En cuanto a las víctimas, entre las que se cuentan quienes tenemos familiares desaparecidos/as, ni somos ovnis ni seres de dos cabezas. Somos tan comunes y corrientes como cualquier persona. Somos víctimas porque jurídicamente no hay otra forma de identificarnos, además de que fuimos objeto, junto con nuestros muertos, torturados o desaparecidos, de violaciones a nuestros derechos por parte de hombres que ostentaron (u ostentan) un poder avasallador, legal o ilegal. Sin embargo, en términos humanos, muchos y muchas hemos roto el círculo de la victimización para recuperar el hilo de la vida. En fin, somos personas ordinarias, afrontando situaciones extraordinarias, como me lo explicara Carlos alguna vez.

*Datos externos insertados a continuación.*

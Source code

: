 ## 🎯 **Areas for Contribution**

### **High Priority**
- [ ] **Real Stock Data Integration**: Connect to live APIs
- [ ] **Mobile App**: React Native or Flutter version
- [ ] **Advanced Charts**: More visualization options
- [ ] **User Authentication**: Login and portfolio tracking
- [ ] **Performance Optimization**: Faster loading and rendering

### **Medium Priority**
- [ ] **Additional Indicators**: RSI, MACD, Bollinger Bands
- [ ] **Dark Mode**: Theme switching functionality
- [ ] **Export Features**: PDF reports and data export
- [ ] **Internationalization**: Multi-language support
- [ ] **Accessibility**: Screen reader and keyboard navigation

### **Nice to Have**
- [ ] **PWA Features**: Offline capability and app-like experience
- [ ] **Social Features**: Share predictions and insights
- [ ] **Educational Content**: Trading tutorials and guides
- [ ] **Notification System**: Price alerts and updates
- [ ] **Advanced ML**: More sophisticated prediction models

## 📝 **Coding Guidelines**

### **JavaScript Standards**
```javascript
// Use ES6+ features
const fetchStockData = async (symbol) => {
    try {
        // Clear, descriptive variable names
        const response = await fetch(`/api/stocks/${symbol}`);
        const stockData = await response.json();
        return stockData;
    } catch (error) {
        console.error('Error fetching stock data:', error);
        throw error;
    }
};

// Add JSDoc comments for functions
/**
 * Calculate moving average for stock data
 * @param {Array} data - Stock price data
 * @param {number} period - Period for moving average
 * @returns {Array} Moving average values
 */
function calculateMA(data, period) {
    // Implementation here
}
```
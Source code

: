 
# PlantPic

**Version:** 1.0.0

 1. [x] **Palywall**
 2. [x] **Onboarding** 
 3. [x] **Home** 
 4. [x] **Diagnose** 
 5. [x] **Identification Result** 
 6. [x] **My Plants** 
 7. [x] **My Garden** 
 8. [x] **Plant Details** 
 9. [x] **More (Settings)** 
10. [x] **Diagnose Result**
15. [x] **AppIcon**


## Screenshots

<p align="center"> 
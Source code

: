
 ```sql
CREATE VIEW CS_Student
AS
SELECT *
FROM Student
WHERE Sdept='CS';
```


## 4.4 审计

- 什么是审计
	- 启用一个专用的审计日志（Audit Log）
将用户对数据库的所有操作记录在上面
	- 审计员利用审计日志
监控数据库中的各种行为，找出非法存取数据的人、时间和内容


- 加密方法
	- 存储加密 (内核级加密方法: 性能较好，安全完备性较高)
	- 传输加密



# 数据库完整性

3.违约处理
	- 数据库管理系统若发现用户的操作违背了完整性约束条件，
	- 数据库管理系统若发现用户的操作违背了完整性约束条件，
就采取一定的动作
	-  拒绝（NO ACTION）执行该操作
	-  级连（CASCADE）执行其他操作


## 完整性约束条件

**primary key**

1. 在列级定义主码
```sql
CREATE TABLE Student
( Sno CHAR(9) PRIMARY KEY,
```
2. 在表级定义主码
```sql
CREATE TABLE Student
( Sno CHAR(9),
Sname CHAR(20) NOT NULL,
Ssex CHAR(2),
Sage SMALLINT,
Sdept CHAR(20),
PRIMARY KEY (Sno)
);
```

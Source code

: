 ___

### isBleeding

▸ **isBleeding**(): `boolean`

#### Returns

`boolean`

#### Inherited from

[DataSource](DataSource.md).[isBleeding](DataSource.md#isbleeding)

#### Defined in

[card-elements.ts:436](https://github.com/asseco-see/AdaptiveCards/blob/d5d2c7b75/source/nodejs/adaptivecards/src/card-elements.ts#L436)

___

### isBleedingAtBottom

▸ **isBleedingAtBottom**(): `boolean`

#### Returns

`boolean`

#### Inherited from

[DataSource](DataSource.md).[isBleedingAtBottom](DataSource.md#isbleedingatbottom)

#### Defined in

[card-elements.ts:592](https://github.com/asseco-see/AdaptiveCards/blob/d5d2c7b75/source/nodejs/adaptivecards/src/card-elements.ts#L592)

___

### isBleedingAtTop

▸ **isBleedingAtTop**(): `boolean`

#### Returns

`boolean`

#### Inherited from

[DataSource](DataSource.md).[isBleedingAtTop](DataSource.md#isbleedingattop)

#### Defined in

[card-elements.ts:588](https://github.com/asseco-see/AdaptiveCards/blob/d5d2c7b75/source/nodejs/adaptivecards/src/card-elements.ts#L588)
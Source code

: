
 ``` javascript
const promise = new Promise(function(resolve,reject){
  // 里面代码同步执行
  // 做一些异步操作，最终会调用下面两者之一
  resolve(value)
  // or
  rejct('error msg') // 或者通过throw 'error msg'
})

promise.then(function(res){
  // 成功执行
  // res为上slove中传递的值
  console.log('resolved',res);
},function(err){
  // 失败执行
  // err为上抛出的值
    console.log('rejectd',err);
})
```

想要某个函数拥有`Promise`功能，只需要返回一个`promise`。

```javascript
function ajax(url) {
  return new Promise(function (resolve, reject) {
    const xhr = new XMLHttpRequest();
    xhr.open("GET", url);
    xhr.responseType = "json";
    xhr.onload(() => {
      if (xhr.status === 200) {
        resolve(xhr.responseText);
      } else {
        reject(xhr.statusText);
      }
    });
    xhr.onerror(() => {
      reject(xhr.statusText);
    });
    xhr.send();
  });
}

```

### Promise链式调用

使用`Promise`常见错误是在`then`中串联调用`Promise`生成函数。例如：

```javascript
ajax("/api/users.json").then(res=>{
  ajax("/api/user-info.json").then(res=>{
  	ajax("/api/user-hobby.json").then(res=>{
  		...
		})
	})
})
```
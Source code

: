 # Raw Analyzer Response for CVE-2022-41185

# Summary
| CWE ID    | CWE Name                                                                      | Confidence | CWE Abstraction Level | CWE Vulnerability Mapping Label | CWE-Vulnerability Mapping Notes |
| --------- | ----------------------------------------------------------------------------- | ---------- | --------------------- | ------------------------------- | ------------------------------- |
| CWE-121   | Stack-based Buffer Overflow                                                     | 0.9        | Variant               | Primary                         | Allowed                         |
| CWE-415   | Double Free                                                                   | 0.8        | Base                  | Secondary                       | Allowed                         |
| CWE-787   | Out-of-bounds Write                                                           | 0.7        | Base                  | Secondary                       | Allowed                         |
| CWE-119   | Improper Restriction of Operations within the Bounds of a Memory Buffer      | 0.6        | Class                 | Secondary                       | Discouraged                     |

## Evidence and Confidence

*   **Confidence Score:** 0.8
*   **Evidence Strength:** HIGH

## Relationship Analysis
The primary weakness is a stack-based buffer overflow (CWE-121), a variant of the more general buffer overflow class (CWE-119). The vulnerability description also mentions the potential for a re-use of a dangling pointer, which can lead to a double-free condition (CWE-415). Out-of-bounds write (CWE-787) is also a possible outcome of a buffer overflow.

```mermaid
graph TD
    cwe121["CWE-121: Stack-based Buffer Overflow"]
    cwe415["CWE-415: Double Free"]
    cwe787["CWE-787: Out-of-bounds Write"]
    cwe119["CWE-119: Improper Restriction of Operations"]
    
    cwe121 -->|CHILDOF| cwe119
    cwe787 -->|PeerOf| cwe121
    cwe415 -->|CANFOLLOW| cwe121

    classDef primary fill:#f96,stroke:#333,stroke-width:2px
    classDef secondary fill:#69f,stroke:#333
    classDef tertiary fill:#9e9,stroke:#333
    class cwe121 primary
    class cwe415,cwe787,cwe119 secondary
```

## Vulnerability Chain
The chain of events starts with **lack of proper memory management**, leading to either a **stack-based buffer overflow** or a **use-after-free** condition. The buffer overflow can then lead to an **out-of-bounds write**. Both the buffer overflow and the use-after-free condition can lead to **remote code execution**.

Pero a las víctimas –en última instancia, víctimas- no es solo eso lo que nos determina y nos da identidad, de modo que debo reconocer y confesar que soy una paradoja. Aquí estoy, aquí estamos, con toda mi felicidad y mi tristeza; con insatisfacción pero compensada por la vida; amargada y, sin embargo, alegre; sola existencialmente, con un dolor con el que he debido aprender a vivir, pero familiar y socialmente acompañando y acompañada en esta búsqueda; impotente, pero haciendo muchas cosas; muerta por un tiempo, el que sucedió al espantoso hecho que marcó nuestras vidas, pero ahora viviendo intensamente. Con un dolor, que es profundo amor al mismo tiempo, buscando a Marco Antonio, diciendo la verdad sobre lo sucedido, recordando cada día, señalando con un índice ardiente a los culpables para los que solamente pido, nada más y nada menos, juicio y castigo.